*** Block opens ***
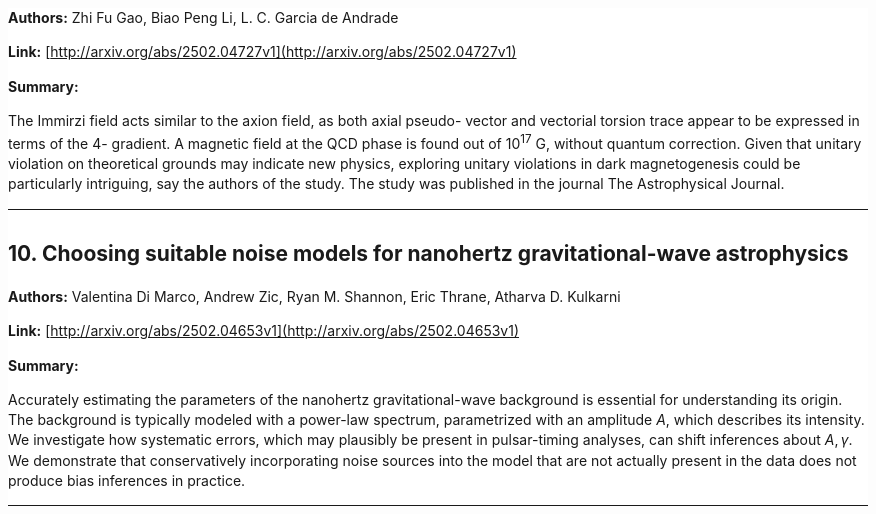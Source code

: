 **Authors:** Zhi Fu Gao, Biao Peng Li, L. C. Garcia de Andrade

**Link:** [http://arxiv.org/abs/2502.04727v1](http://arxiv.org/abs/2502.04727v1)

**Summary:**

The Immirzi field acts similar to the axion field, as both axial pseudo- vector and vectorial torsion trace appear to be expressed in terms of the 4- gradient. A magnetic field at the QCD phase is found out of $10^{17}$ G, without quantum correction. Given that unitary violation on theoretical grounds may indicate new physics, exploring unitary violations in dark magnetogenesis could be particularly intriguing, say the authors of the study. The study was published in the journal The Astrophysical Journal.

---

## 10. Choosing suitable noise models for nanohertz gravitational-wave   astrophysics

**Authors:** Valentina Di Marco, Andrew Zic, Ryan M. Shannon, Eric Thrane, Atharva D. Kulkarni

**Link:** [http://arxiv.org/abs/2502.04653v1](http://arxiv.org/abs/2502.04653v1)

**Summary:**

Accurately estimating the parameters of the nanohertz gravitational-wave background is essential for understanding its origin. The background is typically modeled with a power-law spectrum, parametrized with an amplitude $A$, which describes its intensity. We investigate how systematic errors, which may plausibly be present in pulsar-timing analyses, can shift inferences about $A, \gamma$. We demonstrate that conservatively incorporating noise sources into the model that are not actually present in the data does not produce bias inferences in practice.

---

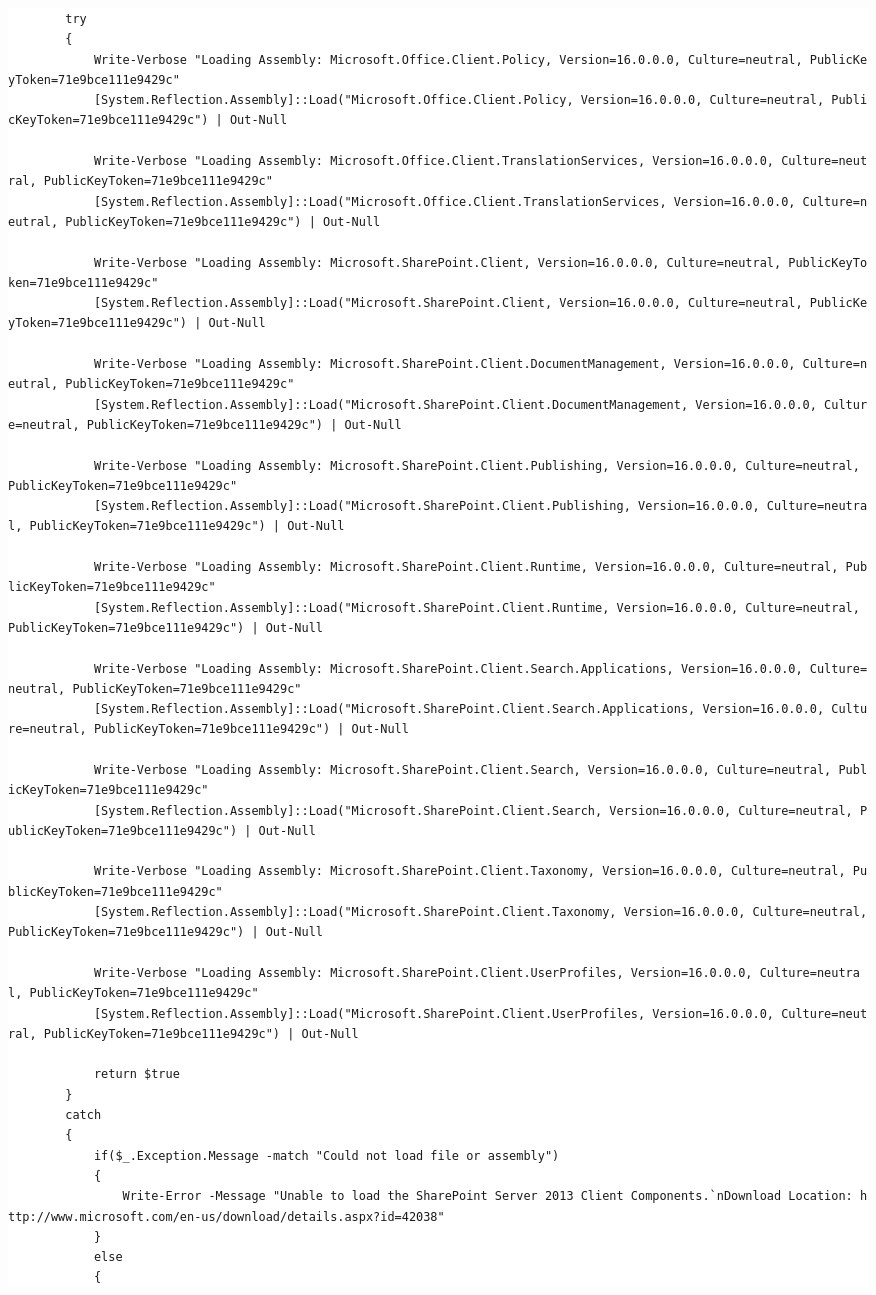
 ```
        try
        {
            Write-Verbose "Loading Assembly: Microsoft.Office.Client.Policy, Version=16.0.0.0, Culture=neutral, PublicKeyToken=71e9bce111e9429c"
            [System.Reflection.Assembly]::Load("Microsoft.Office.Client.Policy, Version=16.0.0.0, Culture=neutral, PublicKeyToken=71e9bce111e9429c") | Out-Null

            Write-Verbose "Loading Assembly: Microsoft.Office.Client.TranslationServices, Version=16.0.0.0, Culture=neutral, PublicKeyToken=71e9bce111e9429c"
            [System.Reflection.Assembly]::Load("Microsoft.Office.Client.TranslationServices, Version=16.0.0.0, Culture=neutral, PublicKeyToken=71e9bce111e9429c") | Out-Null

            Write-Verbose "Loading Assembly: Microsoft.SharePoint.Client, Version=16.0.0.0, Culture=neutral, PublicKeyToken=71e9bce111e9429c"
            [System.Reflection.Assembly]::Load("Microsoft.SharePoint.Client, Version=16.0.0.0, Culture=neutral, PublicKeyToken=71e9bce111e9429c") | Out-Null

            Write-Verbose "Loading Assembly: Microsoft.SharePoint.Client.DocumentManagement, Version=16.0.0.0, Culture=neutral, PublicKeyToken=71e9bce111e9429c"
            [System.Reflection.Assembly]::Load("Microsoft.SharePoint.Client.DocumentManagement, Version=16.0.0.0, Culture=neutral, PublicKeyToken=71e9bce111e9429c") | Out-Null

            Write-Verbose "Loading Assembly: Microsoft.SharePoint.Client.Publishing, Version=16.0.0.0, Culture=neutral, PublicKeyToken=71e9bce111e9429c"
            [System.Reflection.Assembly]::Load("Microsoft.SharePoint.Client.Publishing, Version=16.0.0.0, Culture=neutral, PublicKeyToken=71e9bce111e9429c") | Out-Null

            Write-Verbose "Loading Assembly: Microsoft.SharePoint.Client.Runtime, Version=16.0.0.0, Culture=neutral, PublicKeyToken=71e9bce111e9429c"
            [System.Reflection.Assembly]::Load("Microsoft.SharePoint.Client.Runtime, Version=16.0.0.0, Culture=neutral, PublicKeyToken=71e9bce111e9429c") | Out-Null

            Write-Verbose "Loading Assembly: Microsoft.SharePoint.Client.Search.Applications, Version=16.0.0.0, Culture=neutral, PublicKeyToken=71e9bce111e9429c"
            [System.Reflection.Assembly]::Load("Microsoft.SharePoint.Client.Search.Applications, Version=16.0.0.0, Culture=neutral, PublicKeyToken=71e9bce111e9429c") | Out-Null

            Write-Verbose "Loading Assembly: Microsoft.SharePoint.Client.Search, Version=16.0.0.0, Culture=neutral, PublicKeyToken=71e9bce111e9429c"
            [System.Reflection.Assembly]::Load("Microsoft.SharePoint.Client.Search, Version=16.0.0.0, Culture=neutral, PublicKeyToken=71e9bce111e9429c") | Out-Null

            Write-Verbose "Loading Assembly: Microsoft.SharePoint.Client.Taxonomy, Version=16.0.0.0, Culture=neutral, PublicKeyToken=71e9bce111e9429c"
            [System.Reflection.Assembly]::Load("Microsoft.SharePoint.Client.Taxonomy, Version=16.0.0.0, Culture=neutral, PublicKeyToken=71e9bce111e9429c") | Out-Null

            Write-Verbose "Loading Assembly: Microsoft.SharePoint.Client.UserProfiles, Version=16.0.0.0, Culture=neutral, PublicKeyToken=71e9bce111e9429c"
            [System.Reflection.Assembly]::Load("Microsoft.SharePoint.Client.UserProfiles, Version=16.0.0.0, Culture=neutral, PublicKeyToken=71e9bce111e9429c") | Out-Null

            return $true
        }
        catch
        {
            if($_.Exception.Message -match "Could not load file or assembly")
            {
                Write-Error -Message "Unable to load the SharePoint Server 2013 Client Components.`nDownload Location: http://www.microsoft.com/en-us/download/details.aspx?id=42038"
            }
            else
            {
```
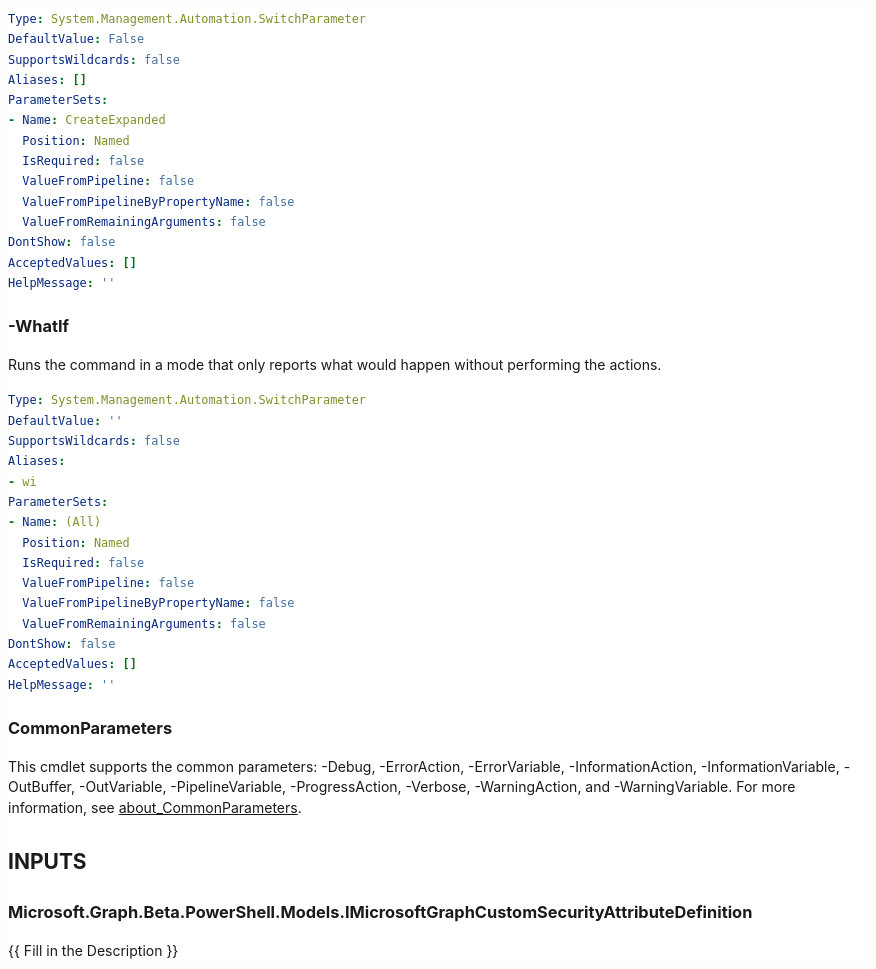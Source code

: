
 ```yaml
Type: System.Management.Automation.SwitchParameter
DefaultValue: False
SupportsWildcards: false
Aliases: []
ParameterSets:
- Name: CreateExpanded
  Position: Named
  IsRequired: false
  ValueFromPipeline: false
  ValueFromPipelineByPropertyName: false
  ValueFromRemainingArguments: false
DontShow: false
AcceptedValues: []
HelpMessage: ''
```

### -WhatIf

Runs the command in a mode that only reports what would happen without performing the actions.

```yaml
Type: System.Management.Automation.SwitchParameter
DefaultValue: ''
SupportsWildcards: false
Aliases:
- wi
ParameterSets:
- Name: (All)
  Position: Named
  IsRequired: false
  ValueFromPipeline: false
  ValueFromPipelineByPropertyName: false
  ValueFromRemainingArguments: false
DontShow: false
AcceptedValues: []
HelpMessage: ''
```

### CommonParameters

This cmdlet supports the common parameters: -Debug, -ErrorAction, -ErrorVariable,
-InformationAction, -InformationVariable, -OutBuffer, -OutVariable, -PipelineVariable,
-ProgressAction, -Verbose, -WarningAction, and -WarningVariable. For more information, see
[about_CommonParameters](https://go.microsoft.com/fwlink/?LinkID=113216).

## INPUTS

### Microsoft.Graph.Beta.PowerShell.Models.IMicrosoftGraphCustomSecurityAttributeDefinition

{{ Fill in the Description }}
*** Block closes ***
Write out the material above exactly. Skip the pictures.

TASK OUTPUT.
Source code

: **Authors:** Zhi Fu Gao, Biao Peng Li, L. C. Garcia de Andrade

**Link:** [http://arxiv.org/abs/2502.04727v1](http://arxiv.org/abs/2502.04727v1)

**Summary:**

The Immirzi field acts similar to the axion field, as both axial pseudo- vector and vectorial torsion trace appear to be expressed in terms of the 4- gradient. A magnetic field at the QCD phase is found out of $10^{17}$ G, without quantum correction. Given that unitary violation on theoretical grounds may indicate new physics, exploring unitary violations in dark magnetogenesis could be particularly intriguing, say the authors of the study. The study was published in the journal The Astrophysical Journal.

---

## 10. Choosing suitable noise models for nanohertz gravitational-wave   astrophysics

**Authors:** Valentina Di Marco, Andrew Zic, Ryan M. Shannon, Eric Thrane, Atharva D. Kulkarni

**Link:** [http://arxiv.org/abs/2502.04653v1](http://arxiv.org/abs/2502.04653v1)

**Summary:**

Accurately estimating the parameters of the nanohertz gravitational-wave background is essential for understanding its origin. The background is typically modeled with a power-law spectrum, parametrized with an amplitude $A$, which describes its intensity. We investigate how systematic errors, which may plausibly be present in pulsar-timing analyses, can shift inferences about $A, \gamma$. We demonstrate that conservatively incorporating noise sources into the model that are not actually present in the data does not produce bias inferences in practice.

---

 ```
        try
        {
            Write-Verbose "Loading Assembly: Microsoft.Office.Client.Policy, Version=16.0.0.0, Culture=neutral, PublicKeyToken=71e9bce111e9429c"
            [System.Reflection.Assembly]::Load("Microsoft.Office.Client.Policy, Version=16.0.0.0, Culture=neutral, PublicKeyToken=71e9bce111e9429c") | Out-Null

            Write-Verbose "Loading Assembly: Microsoft.Office.Client.TranslationServices, Version=16.0.0.0, Culture=neutral, PublicKeyToken=71e9bce111e9429c"
            [System.Reflection.Assembly]::Load("Microsoft.Office.Client.TranslationServices, Version=16.0.0.0, Culture=neutral, PublicKeyToken=71e9bce111e9429c") | Out-Null

            Write-Verbose "Loading Assembly: Microsoft.SharePoint.Client, Version=16.0.0.0, Culture=neutral, PublicKeyToken=71e9bce111e9429c"
            [System.Reflection.Assembly]::Load("Microsoft.SharePoint.Client, Version=16.0.0.0, Culture=neutral, PublicKeyToken=71e9bce111e9429c") | Out-Null

            Write-Verbose "Loading Assembly: Microsoft.SharePoint.Client.DocumentManagement, Version=16.0.0.0, Culture=neutral, PublicKeyToken=71e9bce111e9429c"
            [System.Reflection.Assembly]::Load("Microsoft.SharePoint.Client.DocumentManagement, Version=16.0.0.0, Culture=neutral, PublicKeyToken=71e9bce111e9429c") | Out-Null

            Write-Verbose "Loading Assembly: Microsoft.SharePoint.Client.Publishing, Version=16.0.0.0, Culture=neutral, PublicKeyToken=71e9bce111e9429c"
            [System.Reflection.Assembly]::Load("Microsoft.SharePoint.Client.Publishing, Version=16.0.0.0, Culture=neutral, PublicKeyToken=71e9bce111e9429c") | Out-Null

            Write-Verbose "Loading Assembly: Microsoft.SharePoint.Client.Runtime, Version=16.0.0.0, Culture=neutral, PublicKeyToken=71e9bce111e9429c"
            [System.Reflection.Assembly]::Load("Microsoft.SharePoint.Client.Runtime, Version=16.0.0.0, Culture=neutral, PublicKeyToken=71e9bce111e9429c") | Out-Null

            Write-Verbose "Loading Assembly: Microsoft.SharePoint.Client.Search.Applications, Version=16.0.0.0, Culture=neutral, PublicKeyToken=71e9bce111e9429c"
            [System.Reflection.Assembly]::Load("Microsoft.SharePoint.Client.Search.Applications, Version=16.0.0.0, Culture=neutral, PublicKeyToken=71e9bce111e9429c") | Out-Null

            Write-Verbose "Loading Assembly: Microsoft.SharePoint.Client.Search, Version=16.0.0.0, Culture=neutral, PublicKeyToken=71e9bce111e9429c"
            [System.Reflection.Assembly]::Load("Microsoft.SharePoint.Client.Search, Version=16.0.0.0, Culture=neutral, PublicKeyToken=71e9bce111e9429c") | Out-Null

            Write-Verbose "Loading Assembly: Microsoft.SharePoint.Client.Taxonomy, Version=16.0.0.0, Culture=neutral, PublicKeyToken=71e9bce111e9429c"
            [System.Reflection.Assembly]::Load("Microsoft.SharePoint.Client.Taxonomy, Version=16.0.0.0, Culture=neutral, PublicKeyToken=71e9bce111e9429c") | Out-Null

            Write-Verbose "Loading Assembly: Microsoft.SharePoint.Client.UserProfiles, Version=16.0.0.0, Culture=neutral, PublicKeyToken=71e9bce111e9429c"
            [System.Reflection.Assembly]::Load("Microsoft.SharePoint.Client.UserProfiles, Version=16.0.0.0, Culture=neutral, PublicKeyToken=71e9bce111e9429c") | Out-Null

            return $true
        }
        catch
        {
            if($_.Exception.Message -match "Could not load file or assembly")
            {
                Write-Error -Message "Unable to load the SharePoint Server 2013 Client Components.`nDownload Location: http://www.microsoft.com/en-us/download/details.aspx?id=42038"
            }
            else
            {
```
Source code

:
 ```yaml
Type: System.Management.Automation.SwitchParameter
DefaultValue: False
SupportsWildcards: false
Aliases: []
ParameterSets:
- Name: CreateExpanded
  Position: Named
  IsRequired: false
  ValueFromPipeline: false
  ValueFromPipelineByPropertyName: false
  ValueFromRemainingArguments: false
DontShow: false
AcceptedValues: []
HelpMessage: ''
```

### -WhatIf

Runs the command in a mode that only reports what would happen without performing the actions.

```yaml
Type: System.Management.Automation.SwitchParameter
DefaultValue: ''
SupportsWildcards: false
Aliases:
- wi
ParameterSets:
- Name: (All)
  Position: Named
  IsRequired: false
  ValueFromPipeline: false
  ValueFromPipelineByPropertyName: false
  ValueFromRemainingArguments: false
DontShow: false
AcceptedValues: []
HelpMessage: ''
```

### CommonParameters

This cmdlet supports the common parameters: -Debug, -ErrorAction, -ErrorVariable,
-InformationAction, -InformationVariable, -OutBuffer, -OutVariable, -PipelineVariable,
-ProgressAction, -Verbose, -WarningAction, and -WarningVariable. For more information, see
[about_CommonParameters](https://go.microsoft.com/fwlink/?LinkID=113216).

## INPUTS

### Microsoft.Graph.Beta.PowerShell.Models.IMicrosoftGraphCustomSecurityAttributeDefinition

{{ Fill in the Description }}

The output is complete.